Task prompt: In the material below, find the line containing "3. Seleccione **Agregar un módulo**." and the line containing "1. Vaya a https://www.powershellgallery.com", then reproduce exactly both of them and every line between, and nothing else.

Provided data:
● ● ●
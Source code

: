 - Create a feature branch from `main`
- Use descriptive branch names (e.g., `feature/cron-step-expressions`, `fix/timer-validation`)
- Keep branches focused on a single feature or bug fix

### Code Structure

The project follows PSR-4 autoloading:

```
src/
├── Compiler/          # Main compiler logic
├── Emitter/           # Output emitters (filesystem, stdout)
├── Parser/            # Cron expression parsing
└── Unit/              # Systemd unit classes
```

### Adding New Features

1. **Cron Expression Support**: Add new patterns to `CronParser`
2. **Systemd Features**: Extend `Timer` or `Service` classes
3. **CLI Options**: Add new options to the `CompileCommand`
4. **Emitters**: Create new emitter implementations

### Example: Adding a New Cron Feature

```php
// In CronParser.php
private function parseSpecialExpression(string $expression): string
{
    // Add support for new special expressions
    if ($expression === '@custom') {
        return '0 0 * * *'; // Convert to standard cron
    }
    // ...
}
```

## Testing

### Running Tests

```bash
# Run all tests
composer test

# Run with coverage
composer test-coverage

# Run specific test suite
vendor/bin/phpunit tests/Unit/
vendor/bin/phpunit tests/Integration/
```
● ● ●
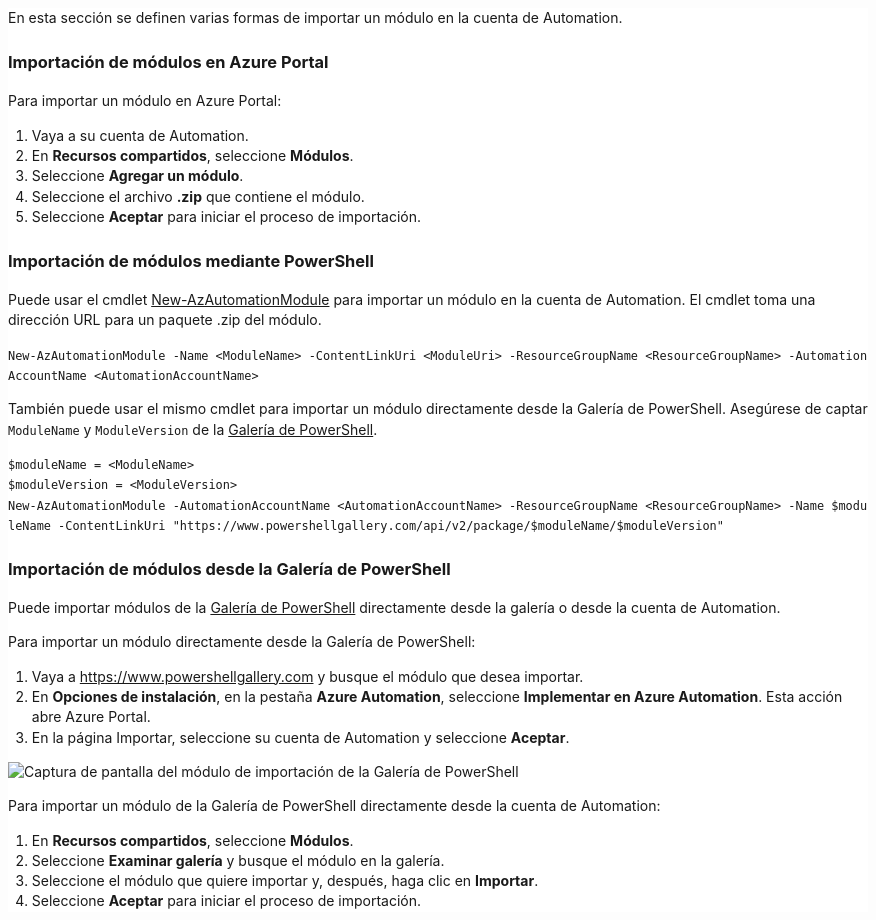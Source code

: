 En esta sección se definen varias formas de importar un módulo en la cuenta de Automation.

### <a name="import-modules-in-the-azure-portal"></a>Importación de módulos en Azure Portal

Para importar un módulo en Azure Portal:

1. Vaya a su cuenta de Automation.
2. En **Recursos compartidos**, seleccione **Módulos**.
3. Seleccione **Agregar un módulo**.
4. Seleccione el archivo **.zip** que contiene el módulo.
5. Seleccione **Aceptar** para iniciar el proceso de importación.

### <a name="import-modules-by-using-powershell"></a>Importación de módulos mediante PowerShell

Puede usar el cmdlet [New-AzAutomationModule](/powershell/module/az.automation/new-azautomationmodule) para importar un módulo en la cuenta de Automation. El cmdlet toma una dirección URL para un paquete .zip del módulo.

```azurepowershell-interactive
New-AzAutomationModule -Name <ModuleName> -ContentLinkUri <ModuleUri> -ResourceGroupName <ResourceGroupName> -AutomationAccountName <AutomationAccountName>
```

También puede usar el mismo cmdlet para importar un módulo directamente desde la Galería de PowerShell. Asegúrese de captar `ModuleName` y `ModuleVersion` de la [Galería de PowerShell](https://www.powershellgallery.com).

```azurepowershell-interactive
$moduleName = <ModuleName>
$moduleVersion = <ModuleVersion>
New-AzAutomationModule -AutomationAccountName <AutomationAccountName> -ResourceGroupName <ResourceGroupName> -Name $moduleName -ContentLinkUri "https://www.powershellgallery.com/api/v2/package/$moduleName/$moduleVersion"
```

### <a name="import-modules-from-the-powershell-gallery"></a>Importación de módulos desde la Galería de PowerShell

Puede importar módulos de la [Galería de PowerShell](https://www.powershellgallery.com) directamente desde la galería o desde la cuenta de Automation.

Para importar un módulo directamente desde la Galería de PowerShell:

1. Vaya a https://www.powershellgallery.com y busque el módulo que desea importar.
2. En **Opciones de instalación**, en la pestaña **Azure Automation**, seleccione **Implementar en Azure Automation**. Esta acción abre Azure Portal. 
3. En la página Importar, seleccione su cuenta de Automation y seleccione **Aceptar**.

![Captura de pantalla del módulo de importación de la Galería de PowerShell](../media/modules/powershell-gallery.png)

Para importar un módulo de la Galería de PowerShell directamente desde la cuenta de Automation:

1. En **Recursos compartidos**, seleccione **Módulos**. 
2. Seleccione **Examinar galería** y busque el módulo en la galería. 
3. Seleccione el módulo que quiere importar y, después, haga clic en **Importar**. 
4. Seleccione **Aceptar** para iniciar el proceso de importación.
● ● ●
Exercise response:
3. Seleccione **Agregar un módulo**.
4. Seleccione el archivo **.zip** que contiene el módulo.
5. Seleccione **Aceptar** para iniciar el proceso de importación.

### <a name="import-modules-by-using-powershell"></a>Importación de módulos mediante PowerShell

Puede usar el cmdlet [New-AzAutomationModule](/powershell/module/az.automation/new-azautomationmodule) para importar un módulo en la cuenta de Automation. El cmdlet toma una dirección URL para un paquete .zip del módulo.

```azurepowershell-interactive
New-AzAutomationModule -Name <ModuleName> -ContentLinkUri <ModuleUri> -ResourceGroupName <ResourceGroupName> -AutomationAccountName <AutomationAccountName>
```

También puede usar el mismo cmdlet para importar un módulo directamente desde la Galería de PowerShell. Asegúrese de captar `ModuleName` y `ModuleVersion` de la [Galería de PowerShell](https://www.powershellgallery.com).

```azurepowershell-interactive
$moduleName = <ModuleName>
$moduleVersion = <ModuleVersion>
New-AzAutomationModule -AutomationAccountName <AutomationAccountName> -ResourceGroupName <ResourceGroupName> -Name $moduleName -ContentLinkUri "https://www.powershellgallery.com/api/v2/package/$moduleName/$moduleVersion"
```

### <a name="import-modules-from-the-powershell-gallery"></a>Importación de módulos desde la Galería de PowerShell

Puede importar módulos de la [Galería de PowerShell](https://www.powershellgallery.com) directamente desde la galería o desde la cuenta de Automation.

Para importar un módulo directamente desde la Galería de PowerShell:

1. Vaya a https://www.powershellgallery.com y busque el módulo que desea importar.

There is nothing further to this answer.